A new advertising campaign was launched with the explicit aim of appealing to parents’ concerns and their influence. The theme of the campaign juxtaposed the parents’ dollar purchases of grown-up candy with the child’s penny choices: “Your child’s penny is as important to us as your dollar.” Luden suggested that the quality to be had at the higher price could also be had in cheaper goods, if they chose the Luden brand. The new slogan: “Penny Candy made with Dollar Care.”

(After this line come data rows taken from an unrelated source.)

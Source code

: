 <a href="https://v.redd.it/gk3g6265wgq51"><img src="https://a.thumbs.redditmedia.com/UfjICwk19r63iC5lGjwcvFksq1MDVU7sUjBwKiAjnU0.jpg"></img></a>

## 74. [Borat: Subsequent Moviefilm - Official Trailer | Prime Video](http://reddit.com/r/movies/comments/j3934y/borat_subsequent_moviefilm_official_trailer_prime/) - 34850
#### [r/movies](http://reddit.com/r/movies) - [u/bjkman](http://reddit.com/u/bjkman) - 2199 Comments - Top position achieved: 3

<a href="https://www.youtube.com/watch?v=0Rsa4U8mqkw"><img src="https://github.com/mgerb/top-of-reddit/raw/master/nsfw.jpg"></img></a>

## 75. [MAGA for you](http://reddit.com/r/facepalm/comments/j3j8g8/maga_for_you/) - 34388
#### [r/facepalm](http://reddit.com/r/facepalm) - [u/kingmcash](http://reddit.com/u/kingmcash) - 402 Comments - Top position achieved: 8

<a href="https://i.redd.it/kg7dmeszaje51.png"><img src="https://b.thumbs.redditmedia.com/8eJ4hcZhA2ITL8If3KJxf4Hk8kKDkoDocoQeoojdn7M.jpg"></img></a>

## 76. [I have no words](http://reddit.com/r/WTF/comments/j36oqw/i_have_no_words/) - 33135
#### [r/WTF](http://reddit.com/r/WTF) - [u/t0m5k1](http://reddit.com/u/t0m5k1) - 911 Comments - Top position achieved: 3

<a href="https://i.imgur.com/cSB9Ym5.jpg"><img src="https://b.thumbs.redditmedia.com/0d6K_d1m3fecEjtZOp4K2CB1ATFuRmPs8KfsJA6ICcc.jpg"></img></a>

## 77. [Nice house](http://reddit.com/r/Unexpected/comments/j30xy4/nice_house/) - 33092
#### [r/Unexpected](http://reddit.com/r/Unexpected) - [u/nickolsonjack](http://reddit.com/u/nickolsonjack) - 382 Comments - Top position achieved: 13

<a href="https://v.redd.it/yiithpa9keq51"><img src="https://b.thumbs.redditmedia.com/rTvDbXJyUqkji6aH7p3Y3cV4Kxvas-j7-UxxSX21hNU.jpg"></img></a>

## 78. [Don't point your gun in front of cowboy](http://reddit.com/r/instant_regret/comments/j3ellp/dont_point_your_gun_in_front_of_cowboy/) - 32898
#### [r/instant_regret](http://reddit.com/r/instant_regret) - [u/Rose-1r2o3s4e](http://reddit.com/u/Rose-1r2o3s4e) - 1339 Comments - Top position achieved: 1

So kids and parents then weren’t so different from kids and parents today. Parents worry about quality, safety, and health effects. Kids look for “extreme” flavors and colors and shapes. But kids today are less free to go where they want, or to buy what they want. On the other hand, marketing today speaks directly to kids, through TV channels promoting “kid power,” and Web sites, and kids “social networks.” Where candy is concerned, it seems there is likely to be conflict between what parents want for their kids, and what kids want. Do today’s lifestyles and technologies make for more conflict, or less?
Source: “Little Stories of Success: William H. Luden: Standardizing Penny Candy for Children—How the Market Was Won by Addressing Parents.” Candy and Ice Cream Aug. 1915: 10.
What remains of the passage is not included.